A esposa do Pastor Saeed Abedini deixou de ser egoísta, medrosa, ansiosa depois de sua prisão, diz ela

PorHamlet Kim | Repórter do The Christian Post tradutor Amanda Gigliotti

Naghmeh Abedini, esposa do Pastor Saeed Abedini que está cumprindo oito anos na prisão mais perigosa do Irã por sua fé cristã, diz que não percebe o quão egoísta ela era até que seu marido foi preso em 2012.

naghmeh abedini
(FOTO: FACEBOOK: NAGHMEH ABEDINI)
Naghmeh Abedini

Naghmeh nasceu em uma família muçulmana, mas encontrou Jesus depois que sua família fugiu do Irã para a Califórnia, com nove anos de idade. Mas há 25 anos, levando até a sua prisão, ela diz que viveu uma vida de engano e quebrantamento que mudou o momento em que ela teve uma epifania.

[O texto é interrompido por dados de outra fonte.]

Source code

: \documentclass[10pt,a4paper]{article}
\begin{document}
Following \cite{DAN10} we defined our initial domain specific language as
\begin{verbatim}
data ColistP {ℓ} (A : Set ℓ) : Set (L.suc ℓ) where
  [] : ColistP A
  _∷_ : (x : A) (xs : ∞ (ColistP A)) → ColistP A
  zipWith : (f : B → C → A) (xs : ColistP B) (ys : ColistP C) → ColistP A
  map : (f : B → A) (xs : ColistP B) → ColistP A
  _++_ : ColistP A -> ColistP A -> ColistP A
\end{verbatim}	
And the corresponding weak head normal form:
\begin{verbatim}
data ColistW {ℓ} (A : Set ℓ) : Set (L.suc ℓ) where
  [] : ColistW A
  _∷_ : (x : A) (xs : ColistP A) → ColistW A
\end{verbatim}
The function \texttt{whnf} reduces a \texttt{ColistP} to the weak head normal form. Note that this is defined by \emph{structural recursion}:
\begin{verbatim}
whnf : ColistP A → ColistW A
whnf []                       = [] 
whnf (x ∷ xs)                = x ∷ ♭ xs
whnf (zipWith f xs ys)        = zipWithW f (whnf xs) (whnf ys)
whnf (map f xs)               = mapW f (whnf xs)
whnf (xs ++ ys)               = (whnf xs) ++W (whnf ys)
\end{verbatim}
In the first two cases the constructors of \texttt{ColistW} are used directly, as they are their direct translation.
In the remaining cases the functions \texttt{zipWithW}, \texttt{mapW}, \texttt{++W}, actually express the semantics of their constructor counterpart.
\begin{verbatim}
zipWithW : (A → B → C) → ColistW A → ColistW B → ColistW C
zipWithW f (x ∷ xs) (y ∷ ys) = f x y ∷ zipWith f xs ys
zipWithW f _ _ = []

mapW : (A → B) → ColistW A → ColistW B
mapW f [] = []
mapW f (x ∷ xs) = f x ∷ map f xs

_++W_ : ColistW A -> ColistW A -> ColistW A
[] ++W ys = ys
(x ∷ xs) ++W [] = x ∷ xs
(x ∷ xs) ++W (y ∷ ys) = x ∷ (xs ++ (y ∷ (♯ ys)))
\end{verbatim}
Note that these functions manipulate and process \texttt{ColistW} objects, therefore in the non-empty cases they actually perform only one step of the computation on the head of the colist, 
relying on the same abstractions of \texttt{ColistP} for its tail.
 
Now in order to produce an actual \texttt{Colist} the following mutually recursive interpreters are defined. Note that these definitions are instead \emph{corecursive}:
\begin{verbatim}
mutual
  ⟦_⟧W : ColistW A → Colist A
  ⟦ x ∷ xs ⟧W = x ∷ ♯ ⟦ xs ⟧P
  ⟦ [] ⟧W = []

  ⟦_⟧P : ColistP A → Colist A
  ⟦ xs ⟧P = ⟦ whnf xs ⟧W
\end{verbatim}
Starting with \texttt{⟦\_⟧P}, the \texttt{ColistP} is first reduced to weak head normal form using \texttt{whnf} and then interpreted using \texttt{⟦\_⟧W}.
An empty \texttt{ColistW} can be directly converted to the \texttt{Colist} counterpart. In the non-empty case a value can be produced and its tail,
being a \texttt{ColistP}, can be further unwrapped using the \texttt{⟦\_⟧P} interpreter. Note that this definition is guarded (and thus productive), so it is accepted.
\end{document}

"Eu finalmente aprendi a lutar contra a minha carne egoísta enganosa em uma base diária, a cada maneira inorportuna, birra, pensamento em desespero, e medo", escreveu Naghmeh em TrueWoman.com. "Antes de Saeed ser jogado em uma das piores prisões do mundo, eu lutava com o medo e a ansiedade. Mais do que tudo, eu tinha medo de voar e falar na frente das pessoas."

Desde 2012, Naghmeh, que tem dois filhos com idade inferior a sete anos, continuou a reunir o apoio para seu marido, falando em igrejas, meios de comunicação, o Congresso dos Estados Unidos, e até mesmo as Nações Unidas.

Suas palestras têm levado a publicidade internacional em seu caso, o envolvimento dos legisladores nacionais e internacionais, e um movimento de oração generalizada dentro da comunidade cristã.

"Pela graça de Deus, eu venci meus medos nos últimos dois anos ... Eu tenho ido a lugares que eu nunca sonhei ir e coisas que eu nunca sonhei fazer. Deus me deu uma enorme plataforma de seu Evangelho", disse Naghmeh.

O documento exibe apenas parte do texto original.